*The records*:
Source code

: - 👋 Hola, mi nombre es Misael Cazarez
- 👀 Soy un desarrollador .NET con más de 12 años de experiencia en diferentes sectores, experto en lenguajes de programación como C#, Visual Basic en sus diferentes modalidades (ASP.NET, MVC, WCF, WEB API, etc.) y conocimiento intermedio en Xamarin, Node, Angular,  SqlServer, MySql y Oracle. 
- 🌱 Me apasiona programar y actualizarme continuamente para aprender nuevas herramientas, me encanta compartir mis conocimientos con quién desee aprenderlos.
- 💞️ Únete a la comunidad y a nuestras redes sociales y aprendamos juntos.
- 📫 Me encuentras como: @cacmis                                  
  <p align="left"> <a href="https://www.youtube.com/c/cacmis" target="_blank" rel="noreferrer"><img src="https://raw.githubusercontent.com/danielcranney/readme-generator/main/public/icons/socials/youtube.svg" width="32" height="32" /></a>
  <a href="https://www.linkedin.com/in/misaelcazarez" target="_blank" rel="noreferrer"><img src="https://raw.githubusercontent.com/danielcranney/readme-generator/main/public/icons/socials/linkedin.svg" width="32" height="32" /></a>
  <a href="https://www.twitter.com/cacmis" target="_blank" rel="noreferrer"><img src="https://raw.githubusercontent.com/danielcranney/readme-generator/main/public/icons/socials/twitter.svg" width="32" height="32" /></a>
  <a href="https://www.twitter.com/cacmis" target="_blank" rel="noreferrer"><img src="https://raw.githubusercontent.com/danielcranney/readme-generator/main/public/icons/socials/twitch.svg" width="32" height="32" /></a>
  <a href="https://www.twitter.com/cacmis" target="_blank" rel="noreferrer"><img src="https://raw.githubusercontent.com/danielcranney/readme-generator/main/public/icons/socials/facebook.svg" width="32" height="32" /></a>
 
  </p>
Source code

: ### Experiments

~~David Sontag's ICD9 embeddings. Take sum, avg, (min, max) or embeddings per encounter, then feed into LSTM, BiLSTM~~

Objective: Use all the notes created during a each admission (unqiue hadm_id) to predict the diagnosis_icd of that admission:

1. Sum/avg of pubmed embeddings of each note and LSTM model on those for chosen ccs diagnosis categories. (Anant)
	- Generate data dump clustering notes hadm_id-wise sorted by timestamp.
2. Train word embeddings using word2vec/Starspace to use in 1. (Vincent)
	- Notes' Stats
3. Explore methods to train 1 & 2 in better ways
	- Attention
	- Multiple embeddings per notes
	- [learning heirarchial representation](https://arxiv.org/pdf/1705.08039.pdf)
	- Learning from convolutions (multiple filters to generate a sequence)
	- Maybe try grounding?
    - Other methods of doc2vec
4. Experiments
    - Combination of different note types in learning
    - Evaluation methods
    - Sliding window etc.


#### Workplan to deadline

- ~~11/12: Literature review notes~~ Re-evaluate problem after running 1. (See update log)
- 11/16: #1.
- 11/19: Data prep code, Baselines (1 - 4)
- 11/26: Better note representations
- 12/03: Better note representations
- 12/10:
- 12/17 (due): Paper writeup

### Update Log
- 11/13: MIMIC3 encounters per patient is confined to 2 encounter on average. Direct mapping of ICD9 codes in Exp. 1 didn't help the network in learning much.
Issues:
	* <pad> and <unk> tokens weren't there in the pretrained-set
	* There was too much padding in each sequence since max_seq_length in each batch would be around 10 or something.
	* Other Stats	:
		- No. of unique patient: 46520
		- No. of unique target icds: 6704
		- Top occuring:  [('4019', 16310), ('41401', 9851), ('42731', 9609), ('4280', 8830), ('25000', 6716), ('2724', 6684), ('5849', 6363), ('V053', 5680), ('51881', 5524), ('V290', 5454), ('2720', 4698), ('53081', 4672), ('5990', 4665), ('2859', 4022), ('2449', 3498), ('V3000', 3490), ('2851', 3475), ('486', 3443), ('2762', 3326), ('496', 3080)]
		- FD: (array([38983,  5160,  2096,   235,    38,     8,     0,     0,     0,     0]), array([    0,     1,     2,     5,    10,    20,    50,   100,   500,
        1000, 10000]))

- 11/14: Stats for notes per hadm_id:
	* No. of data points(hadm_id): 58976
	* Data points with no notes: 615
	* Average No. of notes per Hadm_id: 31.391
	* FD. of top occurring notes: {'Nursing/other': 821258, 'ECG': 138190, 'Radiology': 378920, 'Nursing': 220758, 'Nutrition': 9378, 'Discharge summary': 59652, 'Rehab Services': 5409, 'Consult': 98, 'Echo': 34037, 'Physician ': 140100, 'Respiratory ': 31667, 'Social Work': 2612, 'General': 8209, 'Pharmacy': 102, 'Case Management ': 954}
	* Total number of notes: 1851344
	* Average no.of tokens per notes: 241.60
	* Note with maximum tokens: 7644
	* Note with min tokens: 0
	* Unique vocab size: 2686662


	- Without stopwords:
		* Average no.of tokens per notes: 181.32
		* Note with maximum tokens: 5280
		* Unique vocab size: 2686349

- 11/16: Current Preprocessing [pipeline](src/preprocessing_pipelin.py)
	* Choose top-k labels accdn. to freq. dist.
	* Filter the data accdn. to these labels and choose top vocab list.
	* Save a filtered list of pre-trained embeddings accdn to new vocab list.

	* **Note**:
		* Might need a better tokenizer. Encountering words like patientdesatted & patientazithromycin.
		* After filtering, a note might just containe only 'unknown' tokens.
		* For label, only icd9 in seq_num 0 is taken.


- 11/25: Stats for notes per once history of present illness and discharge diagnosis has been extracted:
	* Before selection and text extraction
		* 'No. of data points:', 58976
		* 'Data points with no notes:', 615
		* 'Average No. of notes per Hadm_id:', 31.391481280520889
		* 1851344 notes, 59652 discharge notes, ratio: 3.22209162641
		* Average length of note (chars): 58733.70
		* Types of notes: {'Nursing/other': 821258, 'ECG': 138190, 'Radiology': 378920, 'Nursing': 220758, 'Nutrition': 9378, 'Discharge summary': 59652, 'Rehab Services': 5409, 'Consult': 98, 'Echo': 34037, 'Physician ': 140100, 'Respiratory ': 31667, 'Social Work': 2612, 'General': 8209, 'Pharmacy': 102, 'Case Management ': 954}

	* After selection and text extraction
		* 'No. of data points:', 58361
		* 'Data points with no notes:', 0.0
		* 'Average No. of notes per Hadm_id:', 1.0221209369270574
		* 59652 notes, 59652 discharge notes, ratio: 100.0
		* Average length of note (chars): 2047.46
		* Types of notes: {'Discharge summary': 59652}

*Work to complete*:
Where a line above contains the string "danielcranney", tally it, then give the number alone.

*Response below*:
5